### WHAT YOU HAVE TO DO
Only the lines containing "requirements" should appear in the answer, copied from the listing below.

Top of DATASET ENTRIES

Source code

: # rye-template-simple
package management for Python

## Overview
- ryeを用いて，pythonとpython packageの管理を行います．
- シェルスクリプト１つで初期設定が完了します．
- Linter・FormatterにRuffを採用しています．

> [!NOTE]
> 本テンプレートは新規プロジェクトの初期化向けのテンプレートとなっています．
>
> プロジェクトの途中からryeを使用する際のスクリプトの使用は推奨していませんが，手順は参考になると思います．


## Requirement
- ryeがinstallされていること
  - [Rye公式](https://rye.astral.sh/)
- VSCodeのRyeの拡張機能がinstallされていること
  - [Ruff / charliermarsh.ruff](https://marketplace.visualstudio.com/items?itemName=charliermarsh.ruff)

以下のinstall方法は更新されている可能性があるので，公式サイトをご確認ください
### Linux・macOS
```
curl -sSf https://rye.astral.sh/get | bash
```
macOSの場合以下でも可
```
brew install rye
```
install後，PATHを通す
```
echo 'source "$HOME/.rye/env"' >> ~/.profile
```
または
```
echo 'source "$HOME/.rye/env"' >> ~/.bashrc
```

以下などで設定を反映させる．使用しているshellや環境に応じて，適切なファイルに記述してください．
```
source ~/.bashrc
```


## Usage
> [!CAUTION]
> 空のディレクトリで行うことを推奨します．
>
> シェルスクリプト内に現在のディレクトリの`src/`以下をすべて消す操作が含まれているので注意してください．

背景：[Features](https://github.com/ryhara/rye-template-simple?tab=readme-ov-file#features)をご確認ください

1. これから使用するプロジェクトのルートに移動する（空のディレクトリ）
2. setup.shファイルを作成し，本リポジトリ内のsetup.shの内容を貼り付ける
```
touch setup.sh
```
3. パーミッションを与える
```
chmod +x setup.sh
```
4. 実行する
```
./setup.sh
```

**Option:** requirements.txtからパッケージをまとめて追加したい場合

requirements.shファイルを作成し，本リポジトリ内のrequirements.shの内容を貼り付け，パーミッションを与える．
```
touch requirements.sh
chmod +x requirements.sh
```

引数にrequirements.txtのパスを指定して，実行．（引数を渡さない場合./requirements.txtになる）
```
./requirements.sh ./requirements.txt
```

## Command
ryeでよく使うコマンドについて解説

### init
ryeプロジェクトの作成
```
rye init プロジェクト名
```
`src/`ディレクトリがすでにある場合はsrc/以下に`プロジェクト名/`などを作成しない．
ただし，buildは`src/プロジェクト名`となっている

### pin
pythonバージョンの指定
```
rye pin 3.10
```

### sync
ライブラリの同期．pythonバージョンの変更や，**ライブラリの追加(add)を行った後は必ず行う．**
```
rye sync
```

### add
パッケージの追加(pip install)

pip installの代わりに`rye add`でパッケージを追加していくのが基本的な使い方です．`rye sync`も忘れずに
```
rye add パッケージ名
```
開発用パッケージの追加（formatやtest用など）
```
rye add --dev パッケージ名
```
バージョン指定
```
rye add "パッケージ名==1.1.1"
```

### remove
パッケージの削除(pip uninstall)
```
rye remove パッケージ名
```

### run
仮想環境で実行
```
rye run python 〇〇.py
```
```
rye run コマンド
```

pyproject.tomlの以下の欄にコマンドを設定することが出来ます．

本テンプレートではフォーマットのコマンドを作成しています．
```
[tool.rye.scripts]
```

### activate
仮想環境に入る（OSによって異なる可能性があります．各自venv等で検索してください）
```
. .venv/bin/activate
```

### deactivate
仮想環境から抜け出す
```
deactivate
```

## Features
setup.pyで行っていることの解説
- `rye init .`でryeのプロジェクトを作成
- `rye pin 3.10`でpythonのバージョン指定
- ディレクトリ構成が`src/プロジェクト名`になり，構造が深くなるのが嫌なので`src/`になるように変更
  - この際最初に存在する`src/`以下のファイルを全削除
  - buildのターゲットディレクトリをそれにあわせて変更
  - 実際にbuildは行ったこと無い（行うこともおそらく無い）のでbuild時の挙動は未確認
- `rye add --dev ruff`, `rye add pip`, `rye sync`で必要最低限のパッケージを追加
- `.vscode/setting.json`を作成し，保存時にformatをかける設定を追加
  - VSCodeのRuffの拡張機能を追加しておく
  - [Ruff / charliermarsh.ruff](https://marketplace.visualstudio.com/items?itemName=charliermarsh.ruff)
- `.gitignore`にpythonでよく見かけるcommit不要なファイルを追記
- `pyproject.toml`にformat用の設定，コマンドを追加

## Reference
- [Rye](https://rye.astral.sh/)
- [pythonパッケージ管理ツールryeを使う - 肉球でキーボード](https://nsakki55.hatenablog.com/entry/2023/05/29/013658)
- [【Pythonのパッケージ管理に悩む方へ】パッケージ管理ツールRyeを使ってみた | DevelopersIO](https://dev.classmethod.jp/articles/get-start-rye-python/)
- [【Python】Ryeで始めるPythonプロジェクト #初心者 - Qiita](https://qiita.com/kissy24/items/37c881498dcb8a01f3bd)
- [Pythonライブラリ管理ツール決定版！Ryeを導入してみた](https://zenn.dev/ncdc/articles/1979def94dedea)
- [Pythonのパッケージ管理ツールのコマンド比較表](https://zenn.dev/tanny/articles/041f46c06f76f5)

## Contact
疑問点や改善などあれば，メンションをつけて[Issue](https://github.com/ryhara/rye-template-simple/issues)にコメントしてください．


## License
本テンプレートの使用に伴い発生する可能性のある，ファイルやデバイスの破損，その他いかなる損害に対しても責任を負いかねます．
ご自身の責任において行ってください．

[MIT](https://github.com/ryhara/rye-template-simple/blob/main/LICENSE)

Bottom of DATASET ENTRIES

### EXERCISE ANSWER
**Option:** requirements.txtからパッケージをまとめて追加したい場合
requirements.shファイルを作成し，本リポジトリ内のrequirements.shの内容を貼り付け，パーミッションを与える．
touch requirements.sh
chmod +x requirements.sh
引数にrequirements.txtのパスを指定して，実行．（引数を渡さない場合./requirements.txtになる）
./requirements.sh ./requirements.txt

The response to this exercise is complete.